Digital Representation of 'A Match of Crickets in Ten Rounds of Verse and Image': Text Encoding and Viewer Implementation for Japanese Poetry Match
Authors: Fujiwara, Shizuka / Nagasaki, Kiyonori / Ikuura, Hiroyuki / Morita, Teiko / Ikura, Yoichi / Matumoto, Ok / Yumie, Kato
Date: Thursday, 7 September 2023, 4:15pm to 5:45pm
Location: Main Campus, L 1 <campus:stage>
Waka poem, a type of Japanese poetry, is sometimes published simply as a collection of poems, but they often appear in various contexts. The Mushi-awase, which is the subject of this presentation, was an event held in the 18th century as part of the revival of the medieval vogue, in which dioramas were created and brought together with the theme of insects that made sounds and chirped, and waka poems were added to the dioramas to compete for the contest. It was a typical example of the restoration of dynastic culture that was popular then. A beautiful picture scroll of this Mushi-awase has been recorded and preserved today, along with its diorama. The authors decided to encode this picture scroll in accordance with TEI as part of their research on this fashion.

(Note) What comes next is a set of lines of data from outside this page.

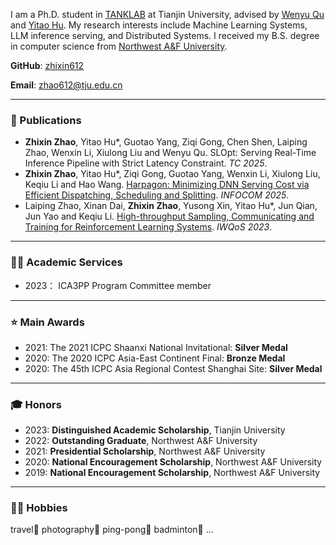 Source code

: I am a Ph.D. student in [TANKLAB](http://www.tjutanklab.com/) at Tianjin University, advised by [Wenyu Qu](http://cic.tju.edu.cn/faculty/wyqu/index.html) and [Yitao Hu](http://sugartom.com/). My research interests include Machine Learning Systems, LLM inference serving, and Distributed Systems. I received my B.S. degree in computer science from [Northwest A&F University](https://www.nwafu.edu.cn).

**GitHub**: [zhixin612](https://github.com/zhixin612)

**Email**: [zhao612@tju.edu.cn](mailto:zhao612@tju.edu.cn)

---
### 📑 Publications

* **Zhixin Zhao**, Yitao Hu*, Guotao Yang, Ziqi Gong, Chen Shen, Laiping Zhao, Wenxin Li, Xiulong Liu and Wenyu Qu. SLOpt: Serving Real-Time Inference Pipeline with Strict Latency Constraint. _TC 2025_.
* **Zhixin Zhao**, Yitao Hu*, Ziqi Gong, Guotao Yang, Wenxin Li, Xiulong Liu, Keqiu Li and Hao Wang. [Harpagon: Minimizing DNN Serving Cost via Efficient Dispatching, Scheduling and Splitting](https://arxiv.org/abs/2412.06161). _INFOCOM 2025_.
* Laiping Zhao, Xinan Dai, **Zhixin Zhao**, Yusong Xin, Yitao Hu*, Jun Qian, Jun Yao and Keqiu Li. [High-throughput Sampling, Communicating and Training for Reinforcement Learning Systems](https://ieeexplore.ieee.org/document/10188703). _IWQoS 2023_.

---
### 👨‍🎓 Academic Services

* 2023： ICA3PP Program Committee member

---
### ⭐ Main Awards

* 2021: The 2021 ICPC Shaanxi National Invitational: **Silver Medal**
* 2020: The 2020 ICPC Asia-East Continent Final: **Bronze Medal**
* 2020: The 45th ICPC Asia Regional Contest Shanghai Site: **Silver Medal**

---
### 🎓 Honors 

* 2023: **Distinguished Academic Scholarship**, Tianjin University
* 2022: **Outstanding Graduate**, Northwest A&F University
* 2021: **Presidential Scholarship**, Northwest A&F University
* 2020: **National Encouragement Scholarship**, Northwest A&F University
* 2019: **National Encouragement Scholarship**, Northwest A&F University

---
### 🏃‍♂️ Hobbies

travel🚀  photography📸  ping-pong🏓  badminton🏸 ...

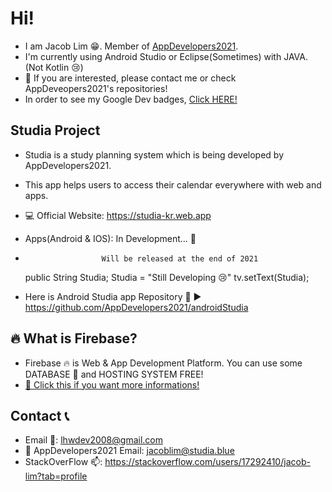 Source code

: # Hi!
- I am Jacob Lim 😁. Member of [AppDevelopers2021](https://github.com/AppDevelopers2021).
- I'm currently using Android Studio or Eclipse(Sometimes) with JAVA. (Not Kotlin 😢)
- 🎈 If you are interested, please contact me or check AppDeveopers2021's repositories!
- In order to see my Google Dev badges, [Click HERE!](https://developers.google.com/profile/u/105526460431397087160)

## Studia Project
- Studia is a study planning system which is being developed by AppDevelopers2021.
- This app helps users to access their calendar everywhere with web and apps.

- 💻 Official Website: https://studia-kr.web.app
- Apps(Android & IOS): In Development... 🔧 
-                      Will be released at the end of 2021

    public String Studia;
    Studia = "Still Developing 😢"
    tv.setText(Studia);

- Here is Android Studia app Repository 🔎 ▶ https://github.com/AppDevelopers2021/androidStudia

## 🔥 What is Firebase?
- Firebase 🔥 is Web & App Development Platform. You can use some DATABASE 💾 and HOSTING SYSTEM FREE!
- [📣 Click this if you want more informations!](https://firebase.google.com)

## Contact 📞
- Email 📧: lhwdev2008@gmail.com
- 💬 AppDevelopers2021 Email: jacoblim@studia.blue
- StackOverFlow 📫: https://stackoverflow.com/users/17292410/jacob-lim?tab=profile
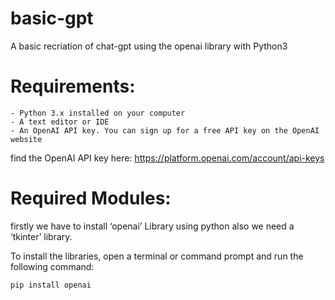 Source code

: # basic-gpt
A basic recriation of chat-gpt using the openai library with Python3

# Requirements: 

    - Python 3.x installed on your computer
    - A text editor or IDE
    - An OpenAI API key. You can sign up for a free API key on the OpenAI website


find the OpenAI API key here: https://platform.openai.com/account/api-keys

# Required Modules:

firstly we have to install ‘openai’ Library using python also we need a ‘tkinter’ library.

To install the libraries, open a terminal or command prompt and run the following command:

    pip install openai
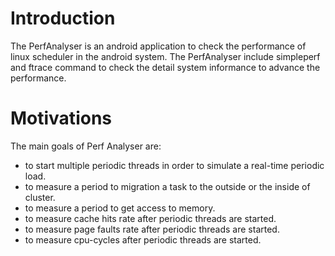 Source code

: Introduction
============

 The PerfAnalyser is an android application to check the performance of linux scheduler in the android system.
 The PerfAnalyser include simpleperf and ftrace command to check the detail system informance to advance the performance.
 
Motivations
===========

The main goals of Perf Analyser are:
- to start multiple periodic threads in order to simulate a real-time periodic load.
- to measure a period to migration a task to the outside or the inside of cluster.
- to measure a period to get access to memory.
- to measure cache hits rate after periodic threads are started.
- to measure page faults rate after periodic threads are started.
- to measure cpu-cycles after periodic threads are started.


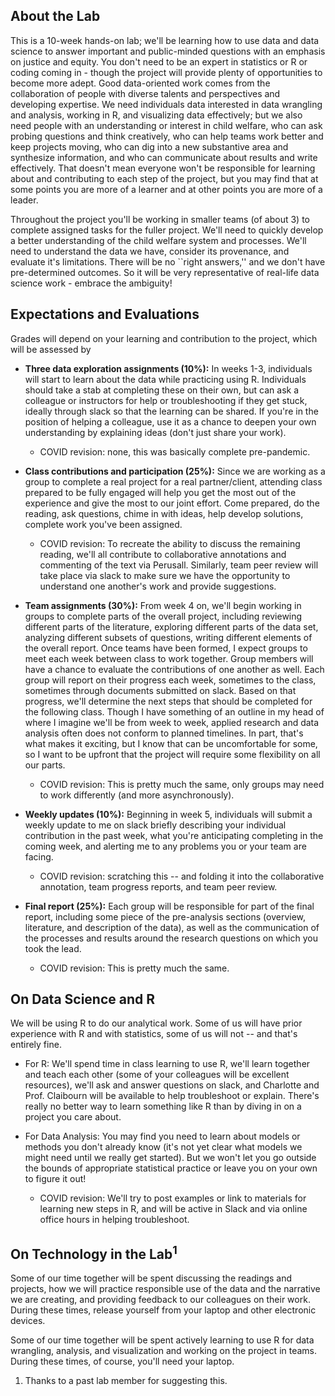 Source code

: ## About the Lab

This is a 10-week hands-on lab; we'll be learning how to use data and data science to answer important and public-minded questions with an emphasis on justice and equity. You don't need to be an expert in statistics or R or coding coming in - though the project will provide plenty of opportunities to become more adept. Good data-oriented work comes from the collaboration of people with diverse talents and perspectives and developing expertise. We need individuals data interested in data wrangling and analysis, working in R,  and visualizing data effectively; but we also need people with an understanding or interest in child welfare, who can ask probing questions and think creatively, who can help teams work better and keep projects moving, who can dig into a new substantive area and synthesize information, and who can communicate about results and write effectively. That doesn't mean everyone won't be responsible for learning about and contributing to each step of the project, but you may find that at some points you are more of a learner and at other points you are more of a leader.

Throughout the project you'll be working in smaller teams (of about 3) to complete assigned tasks for the fuller project. We'll need to quickly develop a better understanding of the child welfare system and processes. We'll need to understand the data we have, consider its provenance, and evaluate it's limitations. There will be no ``right answers,'' and we don't have pre-determined outcomes. So it will be very representative of real-life data science work - embrace the ambiguity!

## Expectations and Evaluations
Grades will depend on your learning and contribution to the project, which will be assessed by

* **Three data exploration assignments (10%):** In weeks 1-3, individuals will start to learn about the data while practicing using R. Individuals should take a stab at completing these on their own, but can ask a colleague or instructors for help or troubleshooting if they get stuck, ideally through slack so that the learning can be shared. If you're in the position of helping a colleague, use it as a chance to deepen your own understanding by explaining ideas (don't just share your work).

   * COVID revision: none, this was basically complete pre-pandemic.

* **Class contributions and participation (25%):** Since we are working as a group to complete a real project for a real partner/client, attending class prepared to be fully engaged will help you get the most out of the experience and give the most to our joint effort.  Come prepared, do the reading, ask questions, chime in with ideas, help develop solutions, complete work you've been assigned. 

   * COVID revision: To recreate the ability to discuss the remaining reading, we'll all contribute to collaborative annotations and commenting of the text via Perusall. Similarly, team peer review will take place via slack to make sure we have the opportunity to understand one another's work and provide suggestions.

* **Team assignments (30%):** From week 4 on, we'll begin working in groups to complete parts of the overall project, including reviewing different parts of the literature, exploring different parts of the data set, analyzing different subsets of questions, writing different elements of the overall report. Once teams have been formed, I expect groups to meet each week between class to work together. Group members will have a chance to evaluate the contributions of one another as well.  Each group will report on their progress each week, sometimes to the class, sometimes through documents submitted on slack. Based on that progress, we'll determine the next steps that should be completed for the following class. Though I have something of an outline in my head of where I imagine we'll be from week to week, applied research and data analysis often does not conform to planned timelines. In part, that's what makes it exciting, but I know that can be uncomfortable for some, so I want to be upfront that the project will require some flexibility on all our parts.

   * COVID revision: This is pretty much the same, only groups may need to work differently (and more asynchronously). 

* **Weekly updates (10%):** Beginning in week 5, individuals will submit a weekly update to me on slack briefly describing your individual contribution in the past week, what you're anticipating completing in the coming week, and alerting me to any problems you or your team are facing.

   * COVID revision: scratching this -- and folding it into the collaborative annotation, team progress reports, and team peer review.

* **Final report (25%):** Each group will be responsible for part of the final report, including some piece of the pre-analysis sections (overview, literature, and description of the data), as well as the communication of the processes and results around the research questions on which you took the lead.

   * COVID revision: This is pretty much the same. 

## On Data Science and R

We will be using R to do our analytical work. Some of us will have prior experience with R and with statistics, some of us will not -- and that's entirely fine. 

* For R: We'll spend time in class learning to use R, we'll learn together and teach each other (some of your colleagues will be excellent resources), we'll ask and answer questions on slack, and Charlotte and Prof. Claibourn will be available to help troubleshoot or explain. There's really no better way to learn something like R than by diving in on a project you care about.
* For Data Analysis: You may find you need to learn about models or methods you don't already know (it's not yet clear what models we might need until we really get started). But we won't let you go outside the bounds of appropriate statistical practice or leave you on your own to figure it out! 

   * COVID revision: We'll try to post examples or link to materials for learning new steps in R, and will be active in Slack and via online office hours in helping troubleshoot.


## On Technology in the Lab<sup>1</sup>

Some of our time together will be spent discussing the readings and projects, how we will practice responsible use of the data and the narrative we are creating, and providing feedback to our colleagues on their work. During these times, release yourself from your laptop and other electronic devices. 

Some of our time together will be spent actively learning to use R for data wrangling, analysis, and visualization and working on the project in teams. During these times, of course, you'll need your laptop. 

1. Thanks to a past lab member for suggesting this.
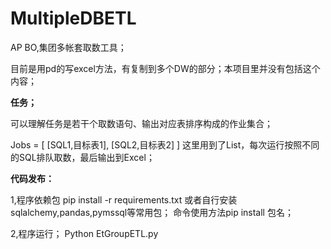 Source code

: # MultipleDBETL
AP BO,集团多帐套取数工具；

目前是用pd的写excel方法，有复制到多个DW的部分；本项目里并没有包括这个内容；

**任务；**

可以理解任务是若干个取数语句、输出对应表排序构成的作业集合；

Jobs = [
			[SQL1,目标表1],
			[SQL2,目标表2]
]
这里用到了List，每次运行按照不同的SQL排队取数，最后输出到Excel；


**代码发布：**

1,程序依赖包
pip install -r requirements.txt
或者自行安装sqlalchemy,pandas,pymssql等常用包；
命令使用方法pip install 包名；

2,程序运行；
Python EtGroupETL.py
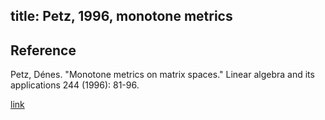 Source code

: title: Petz, 1996, monotone metrics 
---

## Reference

Petz, Dénes. "Monotone metrics on matrix spaces." Linear algebra and its applications 244 (1996): 81-96.


[link](https://www.sciencedirect.com/science/article/pii/0024379594002118)

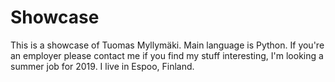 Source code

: # Showcase

This is a showcase of Tuomas Myllymäki. Main language is Python. If you're an employer please contact me if you find my stuff interesting, I'm looking a summer job for 2019. I live in Espoo, Finland.
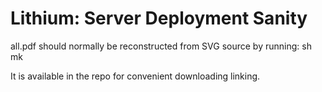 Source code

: Lithium: Server Deployment Sanity
================================

all.pdf should normally be reconstructed from SVG source by
running:
    sh mk

It is available in the repo for convenient downloading linking.
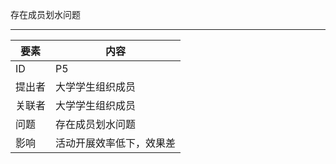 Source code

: 存在成员划水问题

---

| 要素 | 内容 |
| --- | --- |
| ID | P5 |   
| 提出者 | 大学学生组织成员 |
| 关联者 | 大学学生组织成员 |
| 问题 | 存在成员划水问题 |
| 影响 | 活动开展效率低下，效果差 |

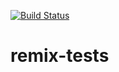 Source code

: [![Build Status](https://travis-ci.org/ethereum/remix-tests.svg?branch=master)](https://travis-ci.org/ethereum/remix-tests)

# remix-tests
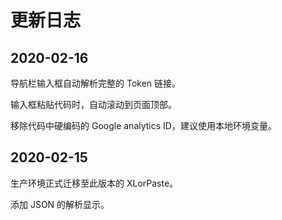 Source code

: # 更新日志

## 2020-02-16

导航栏输入框自动解析完整的 Token 链接。

输入框粘贴代码时，自动滚动到页面顶部。

移除代码中硬编码的 Google analytics ID，建议使用本地环境变量。

## 2020-02-15

生产环境正式迁移至此版本的 XLorPaste。

添加 JSON 的解析显示。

The diorama images, wakas, and their respective ratings and wins/losses were encoded to have a reference related to each other with ID-refs. In addition,
<persName> elements are embedded in each poet appearing in the scroll, and IDs are assigned in anticipation of the future construction of a waka poet’s name authority.
In this structure, each
<l> has a different poet, currently represented by
@resp. In Japanese waka poetry, in general, it is often necessary to have a poet or author for each waka, and such a structure is generally necessary. We are currently considering if it is appropriate to use @resp here or if a new dedicated attribute is needed.
In this representation, we also plan to create and provide an English translation. We hope that the world will be able to enjoy this expression even more widely.